Schwächlich und fragil sehen sie aus - die zehn mit Greisengesichtern maskierten Figuren in ihren weißen Nachtgewändern, die in May B die Bühne betreten. Wie scheue Tiere bewegen sie sich in ihrer kleinen Herde, einander nicht von der Seite weichend und kaum als Individuen unterscheidbar. Vom ersten Moment an schwebt eine Atmosphäre von Tragik, Verfall und Vergeblichkeit im sepiabraunen Bühnenraum, und es ändert sich auch nichts daran, wenn Schuberts "Leiermann" verstummt und lebhaftere Töne erklingen. Denn auch wenn sie ausgelassen tollen oder Männchen mit Weibchen fröhliche Dinge treiben, so haftet ein befremdliches Unbehagen an den blassen Geistergestalten, so kündet der zweite Akt auch vom Marsch in den Krieg, von Mitläufertum und Flucht. Maguy Marin hat mit einem schlichten wie expressiven Bewegungsvokabular und einer kongenialen Licht- und Raumgestaltung in wenigen Pinselstrichen die Essenz des Beckettschen Universums bereits auf der Bühne festgehalten, ehe sie noch seine blinden, lahmen oder geknechteten Theaterfiguren in eindringlichen Tableaus zueinander in Bezug setzt. Marin gelingt in "May B" ein getanzter Theaterzauber voller Wehmut und Lebenstrauer, der bis zum letzen Moment des Ensembleabtritts währt und praktisch ohne Worte ein ganzes literarisches Oeuvre auf den Punkt bringt.

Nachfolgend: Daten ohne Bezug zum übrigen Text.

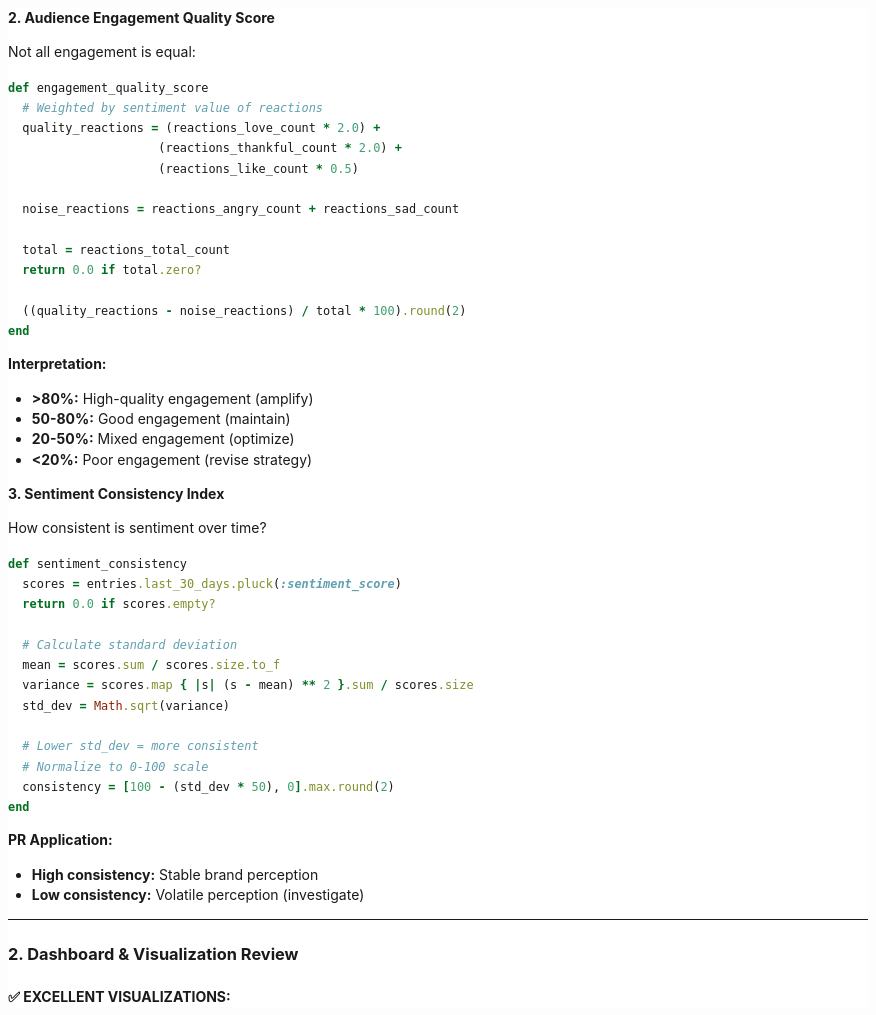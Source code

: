 **2. Audience Engagement Quality Score**

Not all engagement is equal:

```ruby
def engagement_quality_score
  # Weighted by sentiment value of reactions
  quality_reactions = (reactions_love_count * 2.0) + 
                     (reactions_thankful_count * 2.0) +
                     (reactions_like_count * 0.5)
  
  noise_reactions = reactions_angry_count + reactions_sad_count
  
  total = reactions_total_count
  return 0.0 if total.zero?
  
  ((quality_reactions - noise_reactions) / total * 100).round(2)
end
```

**Interpretation:**
- **>80%:** High-quality engagement (amplify)
- **50-80%:** Good engagement (maintain)
- **20-50%:** Mixed engagement (optimize)
- **<20%:** Poor engagement (revise strategy)

**3. Sentiment Consistency Index**

How consistent is sentiment over time?

```ruby
def sentiment_consistency
  scores = entries.last_30_days.pluck(:sentiment_score)
  return 0.0 if scores.empty?
  
  # Calculate standard deviation
  mean = scores.sum / scores.size.to_f
  variance = scores.map { |s| (s - mean) ** 2 }.sum / scores.size
  std_dev = Math.sqrt(variance)
  
  # Lower std_dev = more consistent
  # Normalize to 0-100 scale
  consistency = [100 - (std_dev * 50), 0].max.round(2)
end
```

**PR Application:**
- **High consistency:** Stable brand perception
- **Low consistency:** Volatile perception (investigate)

---

### 2. Dashboard & Visualization Review

#### ✅ **EXCELLENT VISUALIZATIONS:**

Diametral entgegen liegt der Ansatz ihrer „Création 2009“, für die sie 28 Jahre später wieder die Literatur als Inspirationsquelle gewählt hat: in "Déscription d'un combat" gibt das gesprochene Wort, genau genommen der rhythmische Klangkörper der Homerschen Verse, den Ton an. Tänzerinnen und Tänzer rezitieren (zum teils recht heftigen Unmut des Wiener Publikums) aus der französischen Übersetzung der Ilias - zunächst in Monologen, nach und nach beginnen sich die Zitate zu überlagern, manchmal auch in verschiedenen Sprachen, so wie die Jahrhunderte und die zahllosen seither wiedergekehrten Kriege. Die Bewegung der Tänzer hat sich scheinbar totgelaufen in der endlosen Schleife des Schreckens, wo sie durch das Schlachtfeld schreiten und wie am Geschehen unbeteiligt, die Schichten des sinnlosen Kampfes freilegen - das Chaos am Trümmerfeld, den kurzen Glanz des Siegesruhms, um am Ende vor einem roten Meer gefallener Soldaten zu stehen. Maguy Marins Tänzer verweigern den Tanz, ihr monotoner Trauergesang verhallt im Leerlauf einer sich seit Jahrtausenden wiederholenden Geschichte, die keinen Fortschritt kennt. Als hätte der Tanz seine Stimme verloren und seine emotionale Kraft, die er in May B so großzügig mit dem Publikum teilt.